Les femmes esclaves appartinrent aux plaisirs du maître. On le voit dans les mœurs des anciens patriarches, car (et c’est encore un point de jurisprudence antique) le crime d’adultère n’était point réciproque comme parmi nous. Le mari seul se croyait outragé ; c’est une suite de la grande inégalité entre les deux sexes qu’amène la barbarie. Les femmes n’ont jamais eu de droits dans le mariage chez les anciens peuples. Ce n’est que la pauvreté qui a empêché la polygamie de s’établir partout.

Quand dans la suite les mœurs et les lois d’une nation furent fixées, le mélange des familles rendit aux femmes des droits dont elles n’avaient pas joui lors des premiers temps, parce qu’elles employèrent, dans les républiques surtout, le pouvoir de leurs frères contre la tyrannie de leurs maris.

Dans ces républiques, où tout le monde était égal, les parents d’une fille n’auraient point consenti à se priver pour jamais de sa vue. La polygamie et la clôture des femmes n’ont jamais pu s’y établir. — Mais, dans les premiers empires dont nous parlons, peuplés d’une multitude d’esclaves, lorsque les femmes n’avaient aucuns droits, et que les maris en avaient sur leurs esclaves, la pluralité des femmes devint un usage aussi général que le permirent les bornes des fortunes particulières. La jalousie est une suite nécessaire de l’amour : elle inspire sagement aux époux un esprit de propriété mutuelle qui assure le sort des enfants. Cette dernière passion, et plus encore le préjugé de déshonneur qu’on avait attaché à l’infidélité des femmes, s’accrurent avec la polygamie.

L’impossibilité de soumettre les femmes à cette loi de la fidélité, quand ni le cœur ni leurs sens ne pouvaient être satisfaits, fit imaginer de les faire renfermer. Les princes, et ensuite ceux qui furent assez riches, se firent des sérails.

La jalousie fit mutiler des hommes pour garder les femmes. De là, dans les mœurs, une mollesse qui ne les adoucit pas, et qui les rendit au contraire plus cruelles.

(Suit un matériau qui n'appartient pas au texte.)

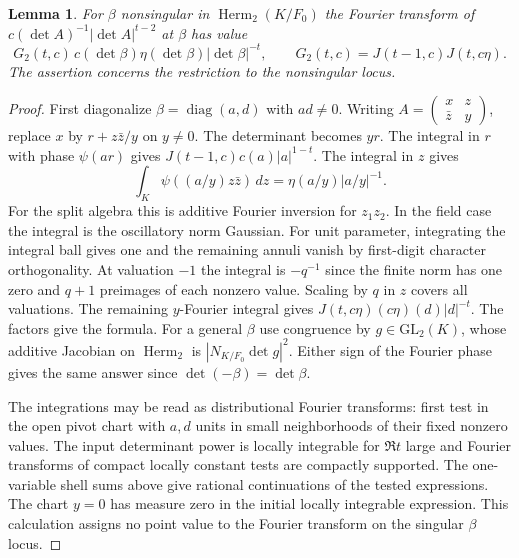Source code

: \documentclass[11pt]{article}
\newtheorem{lemma}[theorem]{Lemma}
\begin{document}
\begin{lemma}
For $\beta$ nonsingular in $\operatorname{Herm}_2(K/F_0)$ the Fourier
transform of $c(\det A)^{-1}|\det A|^{t-2}$ at $\beta$ has value
\[
 G_2(t,c)\,c(\det\beta)\eta(\det\beta)|\det\beta|^{-t},
 \qquad G_2(t,c)=J(t-1,c)J(t,c\eta).
\]
The assertion concerns the restriction to the nonsingular locus.
\end{lemma}
\begin{proof}
First diagonalize $\beta=\operatorname{diag}(a,d)$ with $ad\ne0$.
Writing $A=\left(\begin{smallmatrix}x&z\\\bar z&y\end{smallmatrix}\right)$,
replace $x$ by $r+z\bar z/y$ on $y\ne0$. The determinant becomes $yr$.
The integral in $r$ with phase $\psi(ar)$ gives
$J(t-1,c)c(a)|a|^{1-t}$. The integral in $z$ gives
\[
 \int_K\psi((a/y) z\bar z)\,dz=\eta(a/y)|a/y|^{-1}.
\]
For the split algebra this is additive Fourier inversion for $z_1z_2$.
In the field case the integral is the oscillatory norm Gaussian. For
unit parameter, integrating the integral ball gives one and the
remaining annuli vanish by first-digit character orthogonality. At
valuation $-1$ the integral is $-q^{-1}$ since the finite norm has
one zero and $q+1$ preimages of each nonzero value. Scaling by $q$
in $z$ covers all valuations. The remaining $y$-Fourier integral
gives $J(t,c\eta)(c\eta)(d)|d|^{-t}$. The factors give the formula.
For a general $\beta$ use congruence by $g\in\mathrm{GL}_2(K)$,
whose additive Jacobian on $\operatorname{Herm}_2$ is
$|N_{K/F_0}\det g|^2$. Either sign of the Fourier phase gives the same
answer since $\det(-\beta)=\det\beta$.

The integrations may be read as distributional Fourier transforms:
first test in the open pivot chart with $a,d$ units in small
neighborhoods of their fixed nonzero values. The input determinant
power is locally integrable for $\Re t$ large and Fourier transforms
of compact locally constant tests are compactly supported. The
one-variable shell sums above give rational continuations of the
tested expressions. The chart $y=0$ has measure zero in the initial
locally integrable expression. This calculation assigns no point value
to the Fourier transform on the singular $\beta$ locus.
\end{proof}
\end{document}
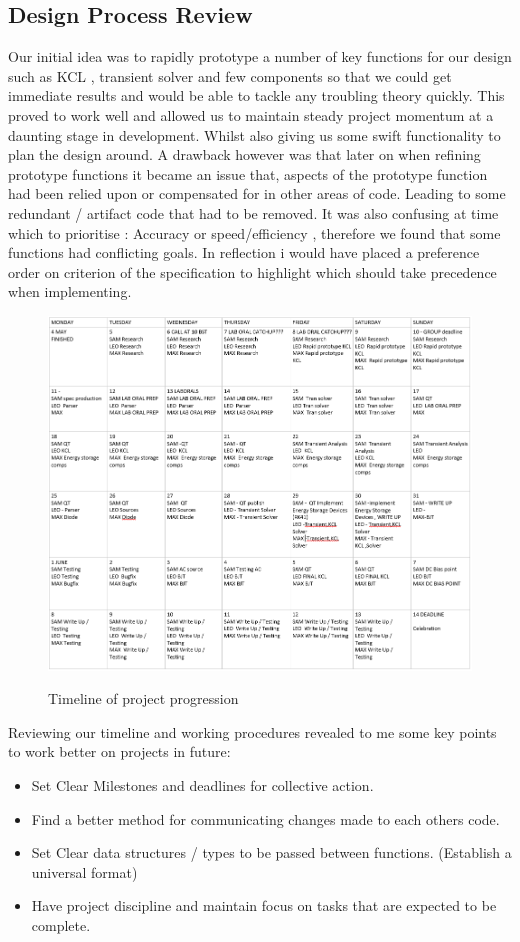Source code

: \documentclass{article}
\begin{document}
\newpage
\subsection{Design Process Review}

Our initial idea was to rapidly prototype a number of key functions for our design such as KCL , transient solver and few components so that we could get immediate results and would be able to tackle any troubling theory quickly. This proved to work well and allowed us to maintain steady project momentum at a daunting stage in development. Whilst also giving us some swift functionality to  plan the design around.  A drawback however was that later on when refining prototype functions it became an issue that, aspects of the prototype function had been relied upon or compensated for in other areas of code. Leading to some redundant / artifact code that had to be removed.
\medbreak
It was also confusing at time which to prioritise : Accuracy or speed/efficiency , therefore we found that some functions had conflicting goals. In reflection i would have placed a preference order on criterion of the specification to highlight which should take precedence when implementing.  
\smallbreak
\begin{figure}[h]
    \caption{Timeline of project progression}
    \centering
    \includegraphics[width=0.6\linewidth]{images/Timeline.PNG}
    \label{fig:Timeline}
\end{figure}
Reviewing our timeline and working procedures revealed to me some key points to work better on projects in future:
\begin{itemize}
    \item Set Clear Milestones and deadlines for collective action.
    \item Find a better method for communicating changes made to each others code.
    \item Set Clear data structures / types to be passed between functions. (Establish a universal format)
    \item Have project discipline and maintain focus on tasks that are expected to be complete.
\end{itemize}
\newpage
\end{document}
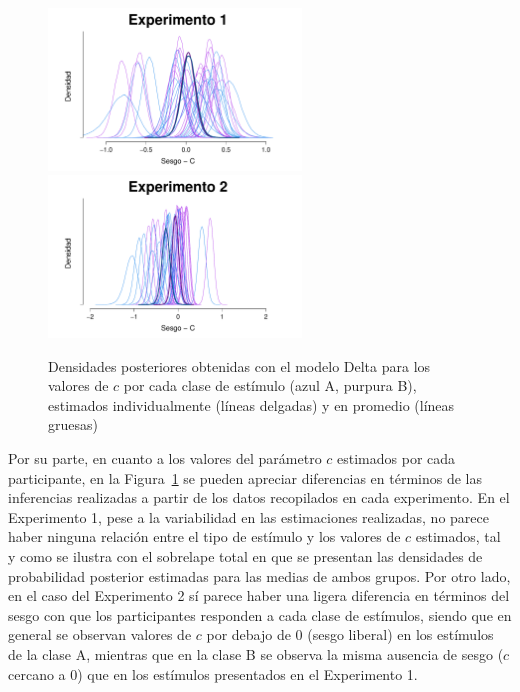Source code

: \begin{figure}[th]
\centering
\includegraphics[width=0.6\textwidth]{Figures/MDelta_Cbias_E1}\\
\includegraphics[width=0.6\textwidth]{Figures/MDelta_Cbias_E2}\\
\caption[Modelo Delta: Densidades posteriores de los valores de $c$ estimados individualmente y en promedio, por cada experimento]{Densidades posteriores obtenidas con el modelo Delta para los valores de $c$ por cada clase de estímulo (azul A, purpura B), estimados individualmente (líneas delgadas) y en promedio (líneas gruesas)}
\label{fig:Delta_Cbias}
\end{figure}

Por su parte, en cuanto a los valores del parámetro $c$ estimados por cada participante, en la Figura~\ref{fig:Delta_Cbias} se pueden apreciar diferencias en términos de las inferencias realizadas a partir de los datos recopilados en cada experimento. En el Experimento 1, pese a la variabilidad en las estimaciones realizadas, no parece haber ninguna relación entre el tipo de estímulo y los valores de $c$ estimados, tal y como se ilustra con el sobrelape total en que se presentan las densidades de probabilidad posterior estimadas para las medias de ambos grupos. Por otro lado, en el caso del Experimento 2 sí parece haber una ligera diferencia en términos del sesgo con que los participantes responden a cada clase de estímulos, siendo que en general se observan valores de $c$ por debajo de 0 (sesgo liberal) en los estímulos de la clase A, mientras que en la clase B se observa la misma ausencia de sesgo ($c$ cercano a $0$) que en los estímulos presentados en el Experimento 1.\\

Les princes étant renfermés avec leurs femmes et leurs esclaves, leurs sujets, qu’ils ne voyaient jamais, furent à peine des hommes pour eux. Leur politique fut toujours la politique des barbares. Elle fut simple, parce qu’ils étaient ignorants et paresseux ; et cruelle, parce qu’il faut moins de temps pour couper un arbre que pour en cueillir les fruits, et parce que l’art de rendre les hommes heureux est de tous les arts le plus difficile, celui qui renferme le plus d’éléments à combiner.

Cette même mollesse se répandit dans tout l’État. De là cet affaiblissement subit des monarchies de l’Orient. Celles des Chaldéens, des Assyriens, des Mèdes et des Perses, ne survécurent guère aux premiers conquérants qui les avaient fondées. Il semble qu’elles n’aient subsisté quelque temps qu’en attendant un ennemi pour les détruire. Si quelquefois ces monarchies ont écrasé par le nombre de leurs soldats des nations faibles, elles ont échoué devant toute résistance courageuse, et dès que la Grèce a été réunie, elle a renversé presque sans effort ce colosse immense.

Il n’y a qu’une ressource contre cet abâtardissement général d’une nation, une milice entretenue dans une discipline guerrière, telle que les janissaires turcs ou les mameloucks d’Égypte ; mais cette milice devient souvent terrible à ses maîtres.